On ne s’affranchit pas d’une religion qui a pris à la Grèce sa métaphysique la plus raffinée et à l’âme humaine sa plus exquise poésie, on ne sort pas du labyrinthe d’une scolastique aux détours compliqués par la subtilité séculaire des théologiens, pour se contenter de la religion naturelle de M. Jules Simon et de la pauvre scolastique d’un manuel de baccalauréat. Renan avait de trop hautes ambitions pour s’enrégimenter sous le drapeau banal d’une philosophie officielle ; il était un volontaire de la pensée, il en aimait les hasards et les dangers, il en dédaignait la parade.

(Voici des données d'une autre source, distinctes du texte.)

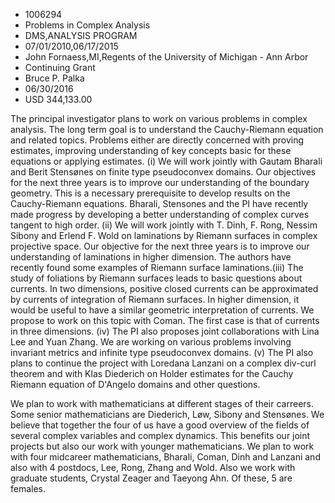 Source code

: 
* 1006294
* Problems in Complex Analysis
* DMS,ANALYSIS PROGRAM
* 07/01/2010,06/17/2015
* John Fornaess,MI,Regents of the University of Michigan - Ann Arbor
* Continuing Grant
* Bruce P. Palka
* 06/30/2016
* USD 344,133.00

The principal investigator plans to work on various problems in complex
analysis. The long term goal is to understand the Cauchy-Riemann equation and
related topics. Problems either are directly concerned with proving estimates,
improving understanding of key concepts basic for these equations or applying
estimates. (i) We will work jointly with Gautam Bharali and Berit Stensønes on
finite type pseudoconvex domains. Our objectives for the next three years is to
improve our understanding of the boundary geometry. This is a necessary
prerequisite to develop results on the Cauchy-Riemann equations. Bharali,
Stensones and the PI have recently made progress by developing a better
understanding of complex curves tangent to high order. (ii) We will work jointly
with T. Dinh, F. Rong, Nessim Sibony and Erlend F. Wold on laminations by
Riemann surfaces in complex projective space. Our objective for the next three
years is to improve our understanding of laminations in higher dimension. The
authors have recently found some examples of Riemann surface laminations.(iii)
The study of foliations by Riemann surfaces leads to basic questions about
currents. In two dimensions, positive closed currents can be approximated by
currents of integration of Riemann surfaces. In higher dimension, it would be
useful to have a similar geometric interpretation of currents. We propose to
work on this topic with Coman. The first case is that of currents in three
dimensions. (iv) The PI also proposes joint collaborations with Lina Lee and
Yuan Zhang. We are working on various problems involving invariant metrics and
infinite type pseudoconvex domains. (v) The PI also plans to continue the
project with Loredana Lanzani on a complex div-curl theorem and with Klas
Diederich on Holder estimates for the Cauchy Riemann equation of D'Angelo
domains and other questions.

We plan to work with mathematicians at different stages of their carreers. Some
senior mathematicians are Diederich, Løw, Sibony and Stensønes. We believe that
together the four of us have a good overview of the fields of several complex
variables and complex dynamics. This benefits our joint projects but also our
work with younger mathematicians. We plan to work with four midcareer
mathematicians, Bharali, Coman, Dinh and Lanzani and also with 4 postdocs, Lee,
Rong, Zhang and Wold. Also we work with graduate students, Crystal Zeager and
Taeyong Ahn. Of these, 5 are females.
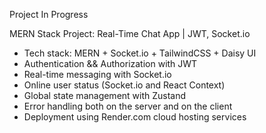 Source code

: Project In Progress

MERN Stack Project: Real-Time Chat App | JWT, Socket.io

- Tech stack: MERN + Socket.io + TailwindCSS + Daisy UI
- Authentication && Authorization with JWT
- Real-time messaging with Socket.io
- Online user status (Socket.io and React Context)
- Global state management with Zustand
- Error handling both on the server and on the client
- Deployment using Render.com cloud hosting services
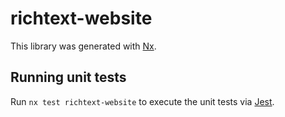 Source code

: # richtext-website

This library was generated with [Nx](https://nx.dev).

## Running unit tests

Run `nx test richtext-website` to execute the unit tests via [Jest](https://jestjs.io).
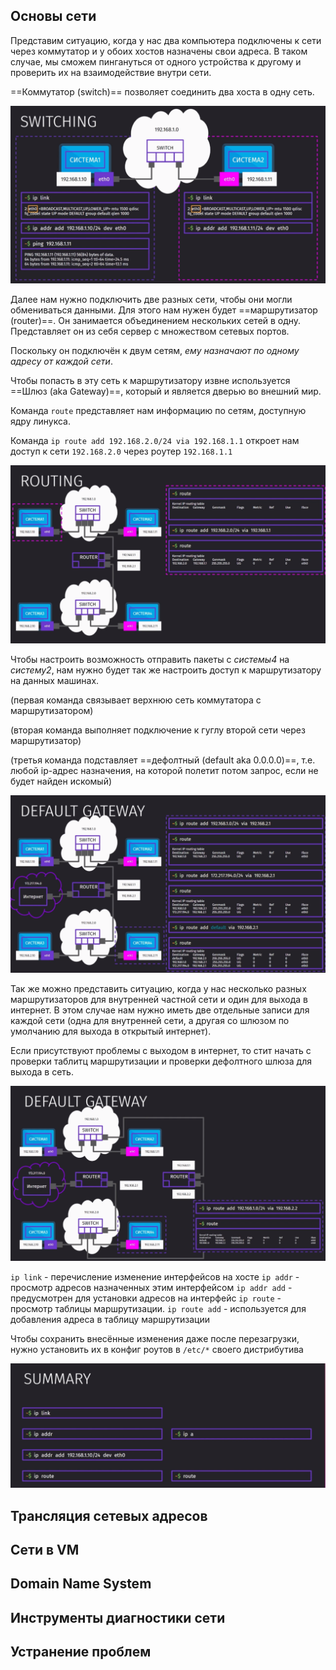 
## Основы сети

Представим ситуацию, когда у нас два компьютера подключены к сети через коммутатор и у обоих хостов назначены свои адреса. В таком случае, мы сможем пингануться от одного устройства к другому и проверить их на взаимодействие внутри сети.

==Коммутатор (switch)== позволяет соединить два хоста в одну сеть.

![](_png/Pasted%20image%2020240721170346.png)

Далее нам нужно подключить две разных сети, чтобы они могли обмениваться данными. Для этого нам нужен будет ==маршрутизатор (router)==. Он занимается объединением нескольких сетей в одну. Представляет он из себя сервер с множеством сетевых портов.

Поскольку он подключён к двум сетям, *ему назначают по одному адресу от каждой сети*.

Чтобы попасть в эту сеть к маршрутизатору извне используется ==Шлюз (aka Gateway)==, который и является дверью во внешний мир. 

Команда `route` представляет нам информацию по сетям, доступную ядру линукса.

Команда `ip route add 192.168.2.0/24 via 192.168.1.1` откроет нам доступ к сети `192.168.2.0` через роутер `192.168.1.1`

![](_png/Pasted%20image%2020240721171549.png)

Чтобы настроить возможность отправить пакеты с *системы4* на *систему2*, нам нужно будет так же настроить доступ к маршрутизатору на данных машинах.

(первая команда связывает верхнюю сеть коммутатора с маршрутизатором)

(вторая команда выполняет подключение к гуглу второй сети через маршрутизатор)

(третья команда подставляет ==дефолтный (default aka 0.0.0.0)==, т.е. любой ip-адрес назначения, на которой полетит потом запрос, если не будет найден искомый)

![](_png/Pasted%20image%2020240721173246.png)

Так же можно представить ситуацию, когда у нас несколько разных маршрутизаторов для внутренней частной сети и один для выхода в интернет. В этом случае нам нужно иметь две отдельные записи для каждой сети (одна для внутренней сети, а другая со шлюзом по умолчанию для выхода в открытый интернет).

Если присутствуют проблемы с выходом в интернет, то стит начать с проверки таблитц маршрутизации и проверки дефолтного шлюза для выхода в сеть.

![](_png/Pasted%20image%2020240721173652.png)

`ip link` - перечисление изменение интерфейсов на хосте
`ip addr` - просмотр адресов назначенных этим интерфейсом
`ip addr add` - предусмотрен для установки адресов на интерфейс
`ip route` - просмотр таблицы маршрутизации. 
`ip route add` - используется для добавления адреса в таблицу маршрутизации

Чтобы сохранить внесённые изменения даже после перезагрузки, нужно установить их в конфиг роутов в `/etc/*` своего дистрибутива 

![](_png/Pasted%20image%2020240721174550.png)

## Трансляция сетевых адресов















## Сети в VM















## Domain Name System















## Инструменты диагностики сети















## Устранение проблем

Dans un article d’une ironie charmante, Renan a dit ce qu’il pensait de Victor Cousin. Oh ! il ne l’attaque pas, il serait désolé qu’on lui attribuât une telle pensée, il n’a pas assez d’éloges « pour ce charmant esprit, toujours jeune, toujours ouvert à de nouvelles admirations et à de nouvelle sympathies[1] » Mais écrivain, orateur, politique, chef d’école, Cousin a été tout si ce n’est peut-être philosophe. Imaginez Descartes dans son poêle, Spinoza dans son pauvre réduit, Kant, les yeux fixés, durant quarante ans, sur une vieille tour du château de Königsberg, puis brusquement, Cousin à la Sorbonne, à l’Académie, au ministère, à la Chambre des Pairs, dans les ruelles du xviie siècle, partout, quel bruit après ce grand silence ! Pour faire de la philosophie un service d’État, pour la rendre « possible », il l’a de plus en plus réduite à une petite chose bénigne et sans venin. Ses disciples n’ont pu que varier ses phrases, parler sur place « Une

  1. Essais de morale et de critique. Art. V. Cousin, p. 91.